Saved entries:
——————————

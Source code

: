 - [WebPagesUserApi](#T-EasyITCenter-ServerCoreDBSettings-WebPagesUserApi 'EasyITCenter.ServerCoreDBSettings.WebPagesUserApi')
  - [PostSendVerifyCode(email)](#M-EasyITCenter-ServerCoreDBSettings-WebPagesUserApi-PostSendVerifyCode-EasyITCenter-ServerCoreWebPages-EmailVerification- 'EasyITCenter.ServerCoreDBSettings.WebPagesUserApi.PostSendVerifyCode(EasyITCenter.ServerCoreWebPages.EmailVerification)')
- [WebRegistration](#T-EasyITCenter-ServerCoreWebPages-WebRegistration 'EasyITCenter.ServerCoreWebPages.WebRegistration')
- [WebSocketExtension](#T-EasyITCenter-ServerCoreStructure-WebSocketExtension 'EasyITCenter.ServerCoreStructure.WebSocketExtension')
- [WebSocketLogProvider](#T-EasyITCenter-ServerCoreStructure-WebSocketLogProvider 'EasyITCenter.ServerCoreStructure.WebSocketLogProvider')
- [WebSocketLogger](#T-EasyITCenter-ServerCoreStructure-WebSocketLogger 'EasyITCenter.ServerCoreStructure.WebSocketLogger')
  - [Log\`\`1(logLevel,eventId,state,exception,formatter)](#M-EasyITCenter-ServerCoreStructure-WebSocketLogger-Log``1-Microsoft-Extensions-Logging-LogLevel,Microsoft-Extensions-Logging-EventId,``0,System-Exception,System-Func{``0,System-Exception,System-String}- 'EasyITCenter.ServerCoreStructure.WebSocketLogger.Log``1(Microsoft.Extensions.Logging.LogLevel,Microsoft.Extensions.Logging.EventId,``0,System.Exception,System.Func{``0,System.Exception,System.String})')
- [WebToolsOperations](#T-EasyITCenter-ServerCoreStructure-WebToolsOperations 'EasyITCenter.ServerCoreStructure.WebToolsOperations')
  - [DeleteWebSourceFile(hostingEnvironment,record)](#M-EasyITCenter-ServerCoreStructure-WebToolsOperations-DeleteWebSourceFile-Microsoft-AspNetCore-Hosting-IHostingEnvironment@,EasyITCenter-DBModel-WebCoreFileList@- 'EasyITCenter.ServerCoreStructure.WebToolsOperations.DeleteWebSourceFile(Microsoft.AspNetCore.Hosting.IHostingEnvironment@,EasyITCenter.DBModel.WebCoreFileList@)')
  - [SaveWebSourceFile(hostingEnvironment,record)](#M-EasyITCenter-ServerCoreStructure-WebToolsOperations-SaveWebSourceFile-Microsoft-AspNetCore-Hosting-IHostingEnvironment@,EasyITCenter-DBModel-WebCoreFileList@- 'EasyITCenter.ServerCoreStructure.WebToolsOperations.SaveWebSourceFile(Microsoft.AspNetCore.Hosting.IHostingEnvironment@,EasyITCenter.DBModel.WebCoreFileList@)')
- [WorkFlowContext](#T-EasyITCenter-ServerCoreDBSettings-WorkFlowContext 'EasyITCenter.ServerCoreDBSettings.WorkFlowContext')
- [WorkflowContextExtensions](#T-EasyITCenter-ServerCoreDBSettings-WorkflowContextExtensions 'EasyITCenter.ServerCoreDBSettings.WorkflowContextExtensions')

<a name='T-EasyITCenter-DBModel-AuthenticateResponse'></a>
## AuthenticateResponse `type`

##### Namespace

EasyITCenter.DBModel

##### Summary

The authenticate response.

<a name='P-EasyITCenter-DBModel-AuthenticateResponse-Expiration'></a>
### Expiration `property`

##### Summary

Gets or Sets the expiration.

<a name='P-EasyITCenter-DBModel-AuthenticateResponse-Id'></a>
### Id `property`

——————————

» What to produce: Go through the data above and find the lines with the word "record". Copy each of those lines.

» Response area:
  - [DeleteWebSourceFile(hostingEnvironment,record)](#M-EasyITCenter-ServerCoreStructure-WebToolsOperations-DeleteWebSourceFile-Microsoft-AspNetCore-Hosting-IHostingEnvironment@,EasyITCenter-DBModel-WebCoreFileList@- 'EasyITCenter.ServerCoreStructure.WebToolsOperations.DeleteWebSourceFile(Microsoft.AspNetCore.Hosting.IHostingEnvironment@,EasyITCenter.DBModel.WebCoreFileList@)')
  - [SaveWebSourceFile(hostingEnvironment,record)](#M-EasyITCenter-ServerCoreStructure-WebToolsOperations-SaveWebSourceFile-Microsoft-AspNetCore-Hosting-IHostingEnvironment@,EasyITCenter-DBModel-WebCoreFileList@- 'EasyITCenter.ServerCoreStructure.WebToolsOperations.SaveWebSourceFile(Microsoft.AspNetCore.Hosting.IHostingEnvironment@,EasyITCenter.DBModel.WebCoreFileList@)')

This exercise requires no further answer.